Friday, January 13, 2017

Turn PC Fans Into DC Generators Post-Apocalypse Simplicity!

The reason I am posting this is so YOU CAN CHECK OUT THE RECTIFIER HE IS USING.

I didn't know it was that simple to convert AC to DC!

The funny thing is that I understood instantly the principle of what he is doing and I never thought of it! I own $40 rectifier boards for AC-To-DC wind turbines and always wondered what I would do if one of them broke down in the aftermath. This is the sole reason I have always encouraged people to use pure DC turbines as generators because they will work without a rectifier and a simple shunt if they generate too much current. Now that I know this is possible it opens the possibility of using a lot of different kinds of fans that normally output AC and can be found in almost ANYTHING in a post-apocalyptic world.

If you don't mind the cosmetics of the situation, you can mount these in arrays and use micro-wind generation of electricity from what is literally ubiquitous junk found everywhere!

With motors balanced on these kinds of ball bearings you could use different kinds of motion to generate current. For example, putting them with blades under a downspout so whenever water pours through it the blade spins. During a rainstorm you could charge your batteries just from the flow of water down a gutter!

We will be getting into all this in 2017. Vault-Co is about to get really good. Those of you who have been reading for a while are going to be pleasantly surprised at the change in direction and content that is coming. I am very interested in these kinds of technologies that turn junk into generators without monolithic wind turbines and huge rectifier boards, etc. They may seem tame individually but once you have a dozen wired together and working you're starting to talk some serious juice coming out to power a shelter or retreat which is itself designed along low voltage philosophies.


grant bovee said...

Nice! Thank You

bob kek mando ( Death To The Boor-geois, Keks To The Lol-etariat ) said...
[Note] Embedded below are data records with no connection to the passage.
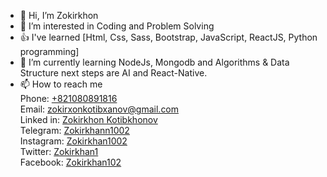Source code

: - 👋 Hi, I’m Zokirkhon
- 👀 I’m interested in Coding and Problem Solving
- 👍 I've learned [Html, Css, Sass, Bootstrap, JavaScript, ReactJS, Python programming]
- 🌱 I’m currently learning NodeJs, Mongodb and Algorithms & Data Structure next steps are AI and React-Native.
- 📫 How to reach me 
<br>Phone: <a href="tel:821080891816">+821080891816</a>
<br>Email: <a href="email:zokirxonkotibxanov@gmail.com">zokirxonkotibxanov@gmail.com</a>
<br>Linked in: <a href="https://www.linkedin.com/in/zokirkhon-kotibkhonov-2997b1202/">Zokirkhon Kotibkhonov</a>
<br>Telegram: <a href="https://t.me/Zokirkhann1002">Zokirkhann1002</a>
<br>Instagram: <a href="https://www.instagram.com/zokirkhan1002/">Zokirkhan1002</a>
<br>Twitter: <a href="https://mobile.twitter.com/Zokirkhan1">Zokirkhan1</a>
<br>Facebook: <a href="https://m.facebook.com/Zokirkhan102">Zokirkhan102</a>



<!---
Zokirkhon1002/Zokirkhon1002 is a ✨ special ✨ repository because its `README.md` (this file) appears on your GitHub profile.
You can click the Preview link to take a look at your changes.
--->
the rectifier he's building out of discrete components is the diode variant of a Wheatstone Bridge. you can also purchase IC versions ( all diodes in a single pack with four pinouts ) really cheap, but it's always good to know how to fab one by hand.

the bridge rectifier is the first thing they teach you about when they move from DC to AC circuits.

Texas Arcane said...

@bob kek Mando

I have an associate's degree in electronics and know what a bridge rectifier is and how it works theoretically - I always assumed more components would be necessary to balance out the current pulses. When I saw this design, I realized you could get by without that stuff for something as simple as charging batteries.

bob kek mando ( Death To The Boor-geois, Keks To The Lol-etariat ) said...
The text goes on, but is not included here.